July 12, 2013

Anatomy of an eBook:  Secrets & Sins

Now that Love Will Follow is published and I've re-published A Love of Her Own, I'm busy working on my women's fiction project, Secrets & Sins.  Most of the action of this story takes place in present-day Zion, Illinois, and Pleasant Prairie, Kenosha, and Milwaukee, Wisconsin, with flashback scenes to mid-century Chicago, other scenes take place in the fictitious town of Eighty-Eight, Mississippi, which I've come to think of as my little town (I heard the Simon and Garfunkel song with that title on satellite radio the other day).

I've actually changed the name of my little town several times.

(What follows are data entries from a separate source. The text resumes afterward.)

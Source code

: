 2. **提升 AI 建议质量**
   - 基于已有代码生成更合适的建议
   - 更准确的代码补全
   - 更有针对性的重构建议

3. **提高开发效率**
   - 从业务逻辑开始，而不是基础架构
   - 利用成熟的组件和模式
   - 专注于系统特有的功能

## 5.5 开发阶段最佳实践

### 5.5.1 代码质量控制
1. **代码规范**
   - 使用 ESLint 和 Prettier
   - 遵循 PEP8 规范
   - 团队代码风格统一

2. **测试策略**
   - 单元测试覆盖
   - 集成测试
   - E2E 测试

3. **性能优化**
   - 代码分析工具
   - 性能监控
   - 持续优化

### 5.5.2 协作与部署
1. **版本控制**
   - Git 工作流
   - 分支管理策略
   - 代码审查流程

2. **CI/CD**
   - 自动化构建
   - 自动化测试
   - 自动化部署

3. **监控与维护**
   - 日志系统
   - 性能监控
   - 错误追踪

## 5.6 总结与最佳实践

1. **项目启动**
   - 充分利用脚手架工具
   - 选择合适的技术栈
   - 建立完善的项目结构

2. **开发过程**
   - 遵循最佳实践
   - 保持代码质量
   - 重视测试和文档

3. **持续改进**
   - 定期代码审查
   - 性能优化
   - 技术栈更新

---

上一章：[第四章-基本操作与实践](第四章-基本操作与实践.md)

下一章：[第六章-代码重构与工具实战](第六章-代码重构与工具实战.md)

It's important that it have just the right name, because while it doesn't play a major role in Secrets & Sins, it will be the setting of a series of books I'm planning to write after its introduction.  The South in general is known for having towns with unusual names (Due West, South Carolina; Evening Shade, Arkansas).  Mississippi has a boatload of nutty names, like Itta Bena and my personal favorite, Whynot.  There is a reason for the name Eighty-Eight, which you'll see in the finished book.

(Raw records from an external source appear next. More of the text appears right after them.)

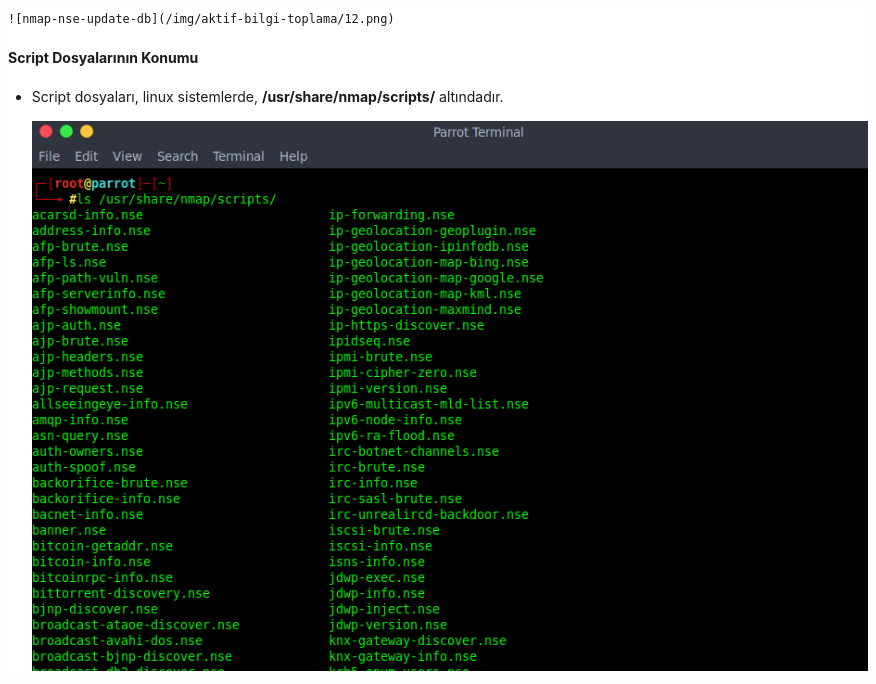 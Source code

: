 	![nmap-nse-update-db](/img/aktif-bilgi-toplama/12.png)

#### Script Dosyalarının Konumu

- Script dosyaları, linux sistemlerde, **/usr/share/nmap/scripts/** altındadır.

	![nmap-scripts-folder](/img/aktif-bilgi-toplama/13.png) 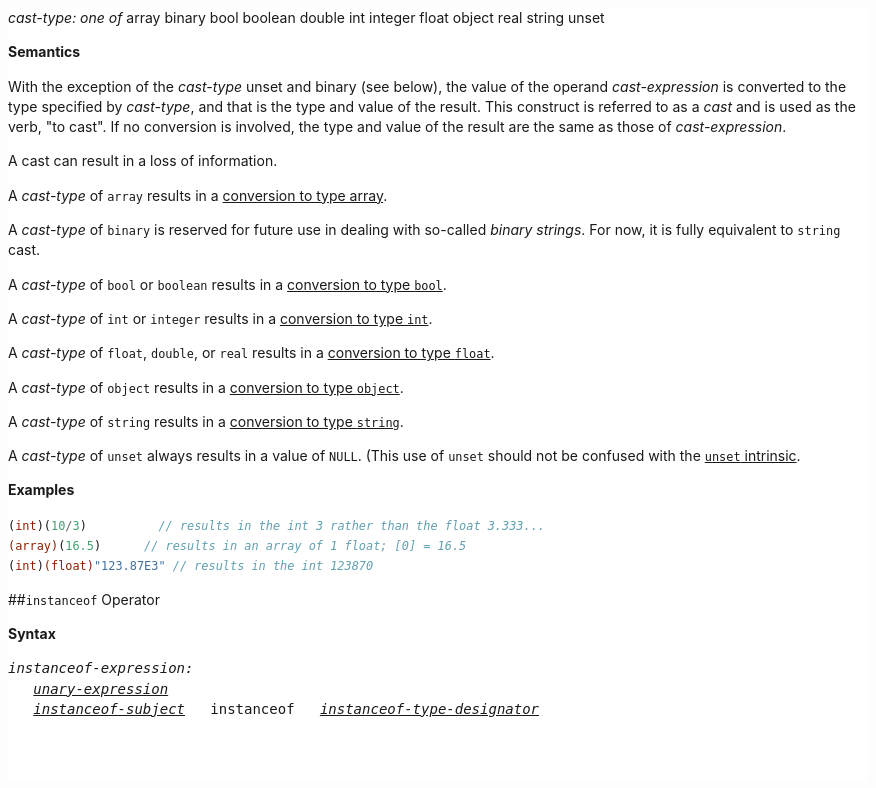 <i id="grammar-cast-type">cast-type: one of</i>
   array   binary   bool   boolean   double   int   integer   float   object
   real   string   unset
</pre>

**Semantics**

With the exception of the *cast-type* unset and binary (see below), the
value of the operand *cast-expression* is converted to the type
specified by *cast-type*, and that is the type and value of the result.
This construct is referred to as a *cast* and is used as the verb, "to
cast". If no conversion is involved, the type and value of the result
are the same as those of *cast-expression*.

A cast can result in a loss of information.

A *cast-type* of `array` results in a [conversion to type array](08-conversions.md#converting-to-array-type).

A *cast-type* of `binary` is reserved for future use in dealing with
so-called *binary strings*. For now, it is fully equivalent to `string` cast.

A *cast-type* of `bool` or `boolean` results in a [conversion to type `bool`](08-conversions.md#converting-to-boolean-type).

A *cast-type* of `int` or `integer` results in a [conversion to type `int`](08-conversions.md#converting-to-integer-type).

A *cast-type* of `float`, `double`, or `real` results in a [conversion to type `float`](08-conversions.md#converting-to-floating-point-type).

A *cast-type* of `object` results in a [conversion to type `object`](08-conversions.md#converting-to-object-type).

A *cast-type* of `string` results in a [conversion to type `string`](08-conversions.md#converting-to-string-type).

A *cast-type* of `unset` always results in a value of `NULL`. (This use of
`unset` should not be confused with the [`unset` intrinsic](#unset).

**Examples**

```PHP
(int)(10/3)          // results in the int 3 rather than the float 3.333...
(array)(16.5)      // results in an array of 1 float; [0] = 16.5
(int)(float)"123.87E3" // results in the int 123870
```

##`instanceof` Operator

**Syntax**



<pre>
<i id="grammar-instanceof-expression">instanceof-expression:</i>
   <i><a href="#grammar-unary-expression">unary-expression</a></i>
   <i><a href="#grammar-instanceof-subject">instanceof-subject</a></i>   instanceof   <i><a href="#grammar-instanceof-type-designator">instanceof-type-designator</a></i>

Six years ago, my husband and I took a "blues vacation."  We went down to Clarksdale, Mississippi, and Memphis, Tennessee, and listed to some authentic (and fabulous!) blues.  We were only in Mississippi for two days, but I remember my first look at miles and miles of cotton fields along Highway 61 (a sight I won't ever forget), the dozens of casinos in the Tunica area, and the pleasant surprise at seeing African-American law enforcement officers in an area where less than 50 years ago, crimes against blacks were openly ignored by police and sheriffs.  When I visited the Clarksdale Walmart I asked the manager to announce that I was in the store, since they had a healthy supply of my print titles.  People came to the book section to meet me, and I sold all the books they had in stock, some to shoppers and some to store employees.  I knew then that I wanted to set a small town series in that area.  My personal family roots (the Southern ones) are in North Carolina, but there is not a dearth of people from there living in the Midwest (most people from this area escaped to the Northeast).  Besides, looking at those cotton fields and huge oak trees, you can't help but feel the history in the air.  The racial discord and the emergence of the so-called "New" Mississippi--even Myrlie Evers-Williams returned to the area to teach at one of the colleges over 40 years after her first husband, Medgar Evers, was shot to death in the driveway of their Jackson home--provides groundwork for dozens of stories. 

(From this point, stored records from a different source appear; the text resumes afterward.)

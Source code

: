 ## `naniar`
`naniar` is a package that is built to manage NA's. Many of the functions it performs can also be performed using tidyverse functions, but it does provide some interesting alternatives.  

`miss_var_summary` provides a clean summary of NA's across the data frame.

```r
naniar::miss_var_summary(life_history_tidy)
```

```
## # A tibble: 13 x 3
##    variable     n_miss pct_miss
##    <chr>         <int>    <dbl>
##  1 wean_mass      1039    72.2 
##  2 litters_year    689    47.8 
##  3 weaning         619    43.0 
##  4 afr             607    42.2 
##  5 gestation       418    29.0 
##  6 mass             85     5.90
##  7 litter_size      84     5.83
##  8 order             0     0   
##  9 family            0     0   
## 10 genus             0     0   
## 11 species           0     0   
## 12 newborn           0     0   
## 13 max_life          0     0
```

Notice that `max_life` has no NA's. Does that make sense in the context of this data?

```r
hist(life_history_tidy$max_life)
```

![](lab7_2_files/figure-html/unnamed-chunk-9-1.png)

When I did research, I decided to set my little town not in the Clarksdale area, but closer to the college town of Cleveland, 35 miles away.  The problem is, I've never been to Cleveland, and while we are planning to stop in Clarksdale on our way to our family reunion in New Orleans and take in some more live blues at the local juke joints (and munch on the wonderful catfish BLT sandwiches at Morgan Freeman's Ground Zero Blues Club), we won't have time for a side trip to Cleveland.  So, in essence, I'll be writing about a place where I've never been.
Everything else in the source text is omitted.